*** Opening of MATERIAL PROVIDED ***

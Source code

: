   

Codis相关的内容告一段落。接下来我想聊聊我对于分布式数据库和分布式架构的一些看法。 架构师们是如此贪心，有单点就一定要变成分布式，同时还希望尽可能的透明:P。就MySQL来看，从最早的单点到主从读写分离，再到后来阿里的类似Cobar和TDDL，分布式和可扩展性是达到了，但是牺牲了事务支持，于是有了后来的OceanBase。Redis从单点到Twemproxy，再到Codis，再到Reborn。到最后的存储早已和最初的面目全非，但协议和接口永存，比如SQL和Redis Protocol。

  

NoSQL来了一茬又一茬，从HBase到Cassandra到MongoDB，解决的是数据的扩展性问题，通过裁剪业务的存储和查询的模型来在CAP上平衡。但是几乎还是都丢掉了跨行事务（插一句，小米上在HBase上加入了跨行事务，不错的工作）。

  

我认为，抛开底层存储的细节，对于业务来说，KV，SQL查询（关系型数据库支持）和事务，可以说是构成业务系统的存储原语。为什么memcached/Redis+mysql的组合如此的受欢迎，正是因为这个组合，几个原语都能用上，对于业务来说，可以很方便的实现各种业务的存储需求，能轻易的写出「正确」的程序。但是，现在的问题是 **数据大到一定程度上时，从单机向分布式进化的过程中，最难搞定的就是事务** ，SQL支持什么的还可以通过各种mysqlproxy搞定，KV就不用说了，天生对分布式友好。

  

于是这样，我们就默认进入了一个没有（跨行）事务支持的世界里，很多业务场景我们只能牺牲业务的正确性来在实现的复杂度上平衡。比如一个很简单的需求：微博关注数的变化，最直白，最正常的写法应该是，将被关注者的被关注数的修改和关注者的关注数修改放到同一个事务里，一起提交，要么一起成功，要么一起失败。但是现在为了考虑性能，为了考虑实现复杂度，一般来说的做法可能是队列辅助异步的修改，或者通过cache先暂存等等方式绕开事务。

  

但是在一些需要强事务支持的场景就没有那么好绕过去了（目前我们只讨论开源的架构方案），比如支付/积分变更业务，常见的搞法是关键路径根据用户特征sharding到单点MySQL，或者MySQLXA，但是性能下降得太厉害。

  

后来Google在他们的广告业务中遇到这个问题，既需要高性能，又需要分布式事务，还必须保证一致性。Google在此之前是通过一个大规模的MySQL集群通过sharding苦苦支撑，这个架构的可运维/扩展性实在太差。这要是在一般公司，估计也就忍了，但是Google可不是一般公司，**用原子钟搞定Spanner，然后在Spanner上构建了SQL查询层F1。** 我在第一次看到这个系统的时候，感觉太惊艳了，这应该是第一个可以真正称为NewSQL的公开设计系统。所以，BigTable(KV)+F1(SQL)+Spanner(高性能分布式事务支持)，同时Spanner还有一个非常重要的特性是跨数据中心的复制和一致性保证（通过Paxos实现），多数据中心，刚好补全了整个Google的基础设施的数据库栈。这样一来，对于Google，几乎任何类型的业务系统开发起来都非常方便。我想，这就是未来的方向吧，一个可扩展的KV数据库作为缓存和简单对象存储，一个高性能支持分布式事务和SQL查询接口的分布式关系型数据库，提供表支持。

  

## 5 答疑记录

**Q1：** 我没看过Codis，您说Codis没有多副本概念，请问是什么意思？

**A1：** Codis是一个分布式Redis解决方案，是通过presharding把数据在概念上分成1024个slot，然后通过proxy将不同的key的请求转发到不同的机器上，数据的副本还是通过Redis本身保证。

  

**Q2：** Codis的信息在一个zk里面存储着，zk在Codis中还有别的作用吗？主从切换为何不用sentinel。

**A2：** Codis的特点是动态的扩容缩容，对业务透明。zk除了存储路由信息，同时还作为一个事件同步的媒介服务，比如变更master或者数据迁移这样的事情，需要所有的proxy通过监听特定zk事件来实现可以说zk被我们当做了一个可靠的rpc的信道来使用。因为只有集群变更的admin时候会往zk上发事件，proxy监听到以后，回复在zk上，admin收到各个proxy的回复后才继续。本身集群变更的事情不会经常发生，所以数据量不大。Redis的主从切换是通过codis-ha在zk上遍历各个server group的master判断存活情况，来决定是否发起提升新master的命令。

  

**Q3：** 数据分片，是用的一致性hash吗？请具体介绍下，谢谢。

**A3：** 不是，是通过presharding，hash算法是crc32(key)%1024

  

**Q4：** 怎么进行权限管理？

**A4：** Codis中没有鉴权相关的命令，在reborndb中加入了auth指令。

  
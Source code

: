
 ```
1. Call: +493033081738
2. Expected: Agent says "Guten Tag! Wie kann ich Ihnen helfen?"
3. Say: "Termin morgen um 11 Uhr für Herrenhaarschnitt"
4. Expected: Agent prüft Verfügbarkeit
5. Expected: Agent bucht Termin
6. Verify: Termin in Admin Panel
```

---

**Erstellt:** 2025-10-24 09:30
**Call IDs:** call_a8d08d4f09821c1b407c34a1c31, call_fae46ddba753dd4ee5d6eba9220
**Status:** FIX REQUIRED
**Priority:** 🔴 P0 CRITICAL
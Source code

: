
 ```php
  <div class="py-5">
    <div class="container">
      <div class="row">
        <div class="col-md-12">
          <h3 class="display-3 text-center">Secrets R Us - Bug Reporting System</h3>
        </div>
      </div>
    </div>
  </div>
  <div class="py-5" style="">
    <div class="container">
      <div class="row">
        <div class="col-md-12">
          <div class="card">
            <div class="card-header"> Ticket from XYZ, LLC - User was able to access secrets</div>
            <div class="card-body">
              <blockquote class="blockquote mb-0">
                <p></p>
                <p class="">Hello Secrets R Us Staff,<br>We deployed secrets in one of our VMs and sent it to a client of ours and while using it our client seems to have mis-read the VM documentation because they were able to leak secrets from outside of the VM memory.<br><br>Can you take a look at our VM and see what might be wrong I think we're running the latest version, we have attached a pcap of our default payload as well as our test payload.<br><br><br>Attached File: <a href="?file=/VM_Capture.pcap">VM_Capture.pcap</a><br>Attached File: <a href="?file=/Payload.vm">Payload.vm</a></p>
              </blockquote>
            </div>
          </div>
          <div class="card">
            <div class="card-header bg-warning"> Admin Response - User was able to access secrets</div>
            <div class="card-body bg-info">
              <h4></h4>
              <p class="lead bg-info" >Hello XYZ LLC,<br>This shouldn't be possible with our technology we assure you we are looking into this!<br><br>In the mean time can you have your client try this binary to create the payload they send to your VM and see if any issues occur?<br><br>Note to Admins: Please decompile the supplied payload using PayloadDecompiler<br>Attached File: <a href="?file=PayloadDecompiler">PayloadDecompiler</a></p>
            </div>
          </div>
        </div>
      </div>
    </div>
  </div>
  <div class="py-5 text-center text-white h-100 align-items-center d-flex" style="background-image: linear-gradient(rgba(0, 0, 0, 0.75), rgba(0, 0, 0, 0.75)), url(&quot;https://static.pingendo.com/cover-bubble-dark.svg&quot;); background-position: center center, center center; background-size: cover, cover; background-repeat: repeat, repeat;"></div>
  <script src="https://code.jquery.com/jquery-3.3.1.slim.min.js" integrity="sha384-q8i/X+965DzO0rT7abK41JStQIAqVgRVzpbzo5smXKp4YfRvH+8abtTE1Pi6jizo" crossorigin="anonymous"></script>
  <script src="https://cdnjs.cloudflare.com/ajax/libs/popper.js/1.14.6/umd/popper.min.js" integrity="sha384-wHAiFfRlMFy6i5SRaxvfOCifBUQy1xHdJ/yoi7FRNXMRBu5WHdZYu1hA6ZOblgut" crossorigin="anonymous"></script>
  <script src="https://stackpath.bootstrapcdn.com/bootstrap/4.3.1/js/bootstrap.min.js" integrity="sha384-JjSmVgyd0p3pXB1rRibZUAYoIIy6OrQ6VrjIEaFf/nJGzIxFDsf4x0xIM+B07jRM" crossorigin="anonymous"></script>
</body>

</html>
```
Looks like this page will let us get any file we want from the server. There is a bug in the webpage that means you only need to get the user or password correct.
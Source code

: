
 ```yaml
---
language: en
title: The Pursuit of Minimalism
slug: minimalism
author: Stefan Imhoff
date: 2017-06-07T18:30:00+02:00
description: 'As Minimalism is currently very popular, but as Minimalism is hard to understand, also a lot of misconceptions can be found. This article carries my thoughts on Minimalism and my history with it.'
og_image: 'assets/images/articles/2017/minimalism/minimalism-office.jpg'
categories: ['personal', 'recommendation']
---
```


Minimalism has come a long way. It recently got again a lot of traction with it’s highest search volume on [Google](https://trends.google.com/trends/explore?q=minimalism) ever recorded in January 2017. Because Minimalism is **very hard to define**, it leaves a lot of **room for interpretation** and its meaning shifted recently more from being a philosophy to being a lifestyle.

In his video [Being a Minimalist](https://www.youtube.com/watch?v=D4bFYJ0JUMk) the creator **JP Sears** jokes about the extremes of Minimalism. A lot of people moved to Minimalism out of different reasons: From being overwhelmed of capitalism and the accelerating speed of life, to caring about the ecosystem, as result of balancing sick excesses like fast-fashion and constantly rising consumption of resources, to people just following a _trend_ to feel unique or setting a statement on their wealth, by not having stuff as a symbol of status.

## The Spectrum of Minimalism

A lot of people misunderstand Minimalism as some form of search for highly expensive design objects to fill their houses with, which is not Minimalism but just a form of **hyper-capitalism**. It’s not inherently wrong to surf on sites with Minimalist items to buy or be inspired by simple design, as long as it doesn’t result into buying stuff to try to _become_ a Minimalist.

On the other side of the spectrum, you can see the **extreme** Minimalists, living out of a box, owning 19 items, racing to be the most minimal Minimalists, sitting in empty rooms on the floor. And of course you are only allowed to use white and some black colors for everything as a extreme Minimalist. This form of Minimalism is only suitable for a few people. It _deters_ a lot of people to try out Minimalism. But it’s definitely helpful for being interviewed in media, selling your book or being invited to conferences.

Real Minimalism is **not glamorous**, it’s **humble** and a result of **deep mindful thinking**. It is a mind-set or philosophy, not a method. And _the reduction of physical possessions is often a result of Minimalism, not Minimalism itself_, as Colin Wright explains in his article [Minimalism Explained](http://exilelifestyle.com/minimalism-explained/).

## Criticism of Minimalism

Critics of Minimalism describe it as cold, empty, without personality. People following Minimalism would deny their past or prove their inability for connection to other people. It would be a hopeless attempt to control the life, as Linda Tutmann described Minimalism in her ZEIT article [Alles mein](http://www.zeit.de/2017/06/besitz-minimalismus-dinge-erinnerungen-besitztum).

*** Close of MATERIAL PROVIDED ***

If a line contains the string "Termin", it counts toward the total; state that total for the records above and nothing more.

3